I am putting them on my guitar, the minitoggle as a killswitch, but have many doubts about how installing them, i have no much idea about electronics.

Please could anyone draw me a basic wiring diagram for this setting? I have searched on the web for this kind of setup (1 humbucker + 1 volume pot + 1 killswitch) with no results.

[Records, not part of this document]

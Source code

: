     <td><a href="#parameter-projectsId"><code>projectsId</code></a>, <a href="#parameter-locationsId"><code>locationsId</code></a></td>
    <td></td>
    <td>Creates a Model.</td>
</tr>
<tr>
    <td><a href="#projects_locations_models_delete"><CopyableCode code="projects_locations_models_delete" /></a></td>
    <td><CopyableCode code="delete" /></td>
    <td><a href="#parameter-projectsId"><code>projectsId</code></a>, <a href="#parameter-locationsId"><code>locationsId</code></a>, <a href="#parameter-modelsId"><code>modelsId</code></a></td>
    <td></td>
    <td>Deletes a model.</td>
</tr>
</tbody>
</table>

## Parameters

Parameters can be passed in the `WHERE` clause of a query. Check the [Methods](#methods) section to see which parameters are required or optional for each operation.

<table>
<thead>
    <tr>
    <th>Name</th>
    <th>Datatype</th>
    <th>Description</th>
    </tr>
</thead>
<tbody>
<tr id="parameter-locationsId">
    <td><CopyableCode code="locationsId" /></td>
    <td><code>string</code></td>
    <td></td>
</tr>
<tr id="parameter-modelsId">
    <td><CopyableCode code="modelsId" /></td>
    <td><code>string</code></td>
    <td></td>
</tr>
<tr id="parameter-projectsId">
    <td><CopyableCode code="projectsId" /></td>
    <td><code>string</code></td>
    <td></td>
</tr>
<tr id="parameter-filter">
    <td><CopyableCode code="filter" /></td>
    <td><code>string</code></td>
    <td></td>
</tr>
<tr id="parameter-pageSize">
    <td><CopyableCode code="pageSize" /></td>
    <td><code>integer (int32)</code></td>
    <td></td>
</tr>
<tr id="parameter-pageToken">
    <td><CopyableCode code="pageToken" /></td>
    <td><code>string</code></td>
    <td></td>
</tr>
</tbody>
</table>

I know the killswitch must be the last thing before the jack, but have many doubts about where to put ground cables such things.

Thanks a lot.


----------



## alvaro (Feb 24, 2008)

What do you think about this? Will this setting effectively save the battery power when the killswitch is in OFF position (with no need to remove the guitar cable from the jack)?


----------



## ibznorange (Feb 24, 2008)

no, that wont cut battery. its almost right though. the one thing youll need to change is a 3pdt, basically a 3rd set of connections on the switch, and run the battery line through there


----------



## alvaro (Feb 25, 2008)

This way then? 







Or there is a better way which causes less noise?


----------



## ibznorange (Feb 25, 2008)

not quite. kinda though
combine the too. youll want a 3rd set of connections, sot he switch will have 9 lugs instead of 6. then wire up 6 like the first diagram, and connect the battery to the bottom (or top, depending on the switch) lug, and the red wire to the middle, and leave the top left empty


----------